Departed Palo Alto and headed out to the ocean in a steady climbing cruise. Leveled off around 3,200' and spent an hour or so doing maneuvers. 45deg turns first, then moved on to slow flight and turns at minimum controllable airspeed. The steep turns were fun. Slowed the plane to 90 (attitude, throttle, trim) and entered the turns. A little disorienting for me without the wind in my face feedback I am so used to. At times it felt like the plane was just spinning on a wingtip. I think this will get to a more normal feeling with time.

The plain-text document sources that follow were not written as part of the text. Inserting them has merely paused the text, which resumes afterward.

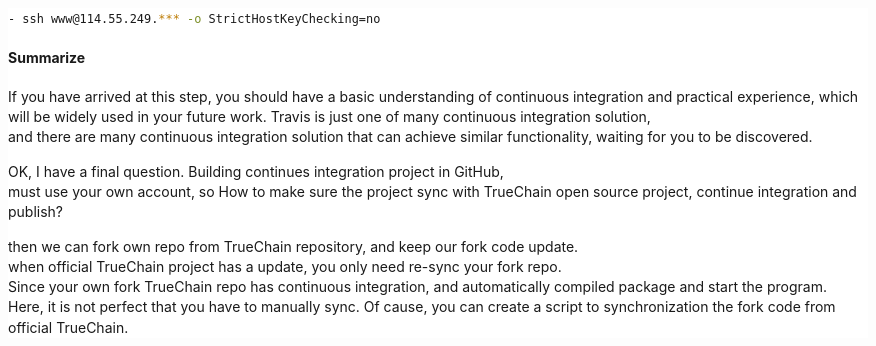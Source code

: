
 ```bash
- ssh www@114.55.249.*** -o StrictHostKeyChecking=no   
```

#### Summarize 

If you have arrived at this step, you should have a basic understanding of continuous integration and practical experience, which will be widely used in your future work. Travis is just one of many continuous integration solution,   
and there are many continuous integration solution that can achieve similar functionality, waiting for you to be discovered.

OK, I have a final question. Building continues integration project in GitHub,   
must use your own account, so How to make sure the project sync with TrueChain open source project, continue integration and publish?

then we can fork own repo from TrueChain repository, and keep our fork code update.   
when official TrueChain project has a update, you only need re-sync your fork repo.   
Since your own fork TrueChain repo has continuous integration, and automatically compiled package and start the program.   
Here, it is not perfect that you have to manually sync. Of cause, you can create a script to synchronization the fork code from official TrueChain.

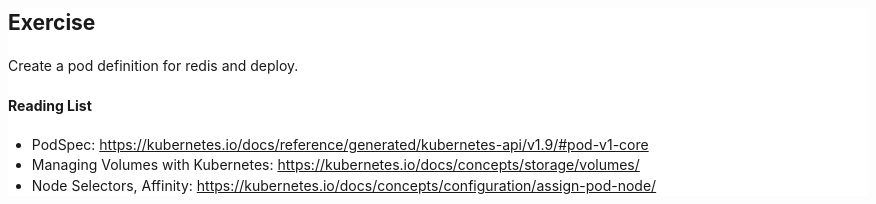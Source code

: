 ## Exercise

Create a pod definition for redis and deploy.

#### Reading List

  * PodSpec: https://kubernetes.io/docs/reference/generated/kubernetes-api/v1.9/#pod-v1-core
  * Managing Volumes with Kubernetes: https://kubernetes.io/docs/concepts/storage/volumes/
  * Node Selectors, Affinity: https://kubernetes.io/docs/concepts/configuration/assign-pod-node/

The slow flight I found a bit more intimidating. Have to hold the nose high and drop power to slow down, then bring the power back up to maintain level flight. We slowed to 60mph or so, both with and without flaps, then executed some shallow but rapid turns. Lot's of right rudder needed to keep the plane straight in this high power, high drag configuration. So much right rudder that left turns were accomplished by simply applying less right rudder. The stall alarms going off freaked me out a bit, and I kept thinking "what if we slow down too much?" But my instructor wasn't worried, so I tried not to worry and just focus on the tasks he gave me. Carb heat, power, mixture, flaps.
Next lesson Monday.
2 comments:
More on Lesson 4, please!
I read your blog when you feel like posting
-Dal
PP == power pussy?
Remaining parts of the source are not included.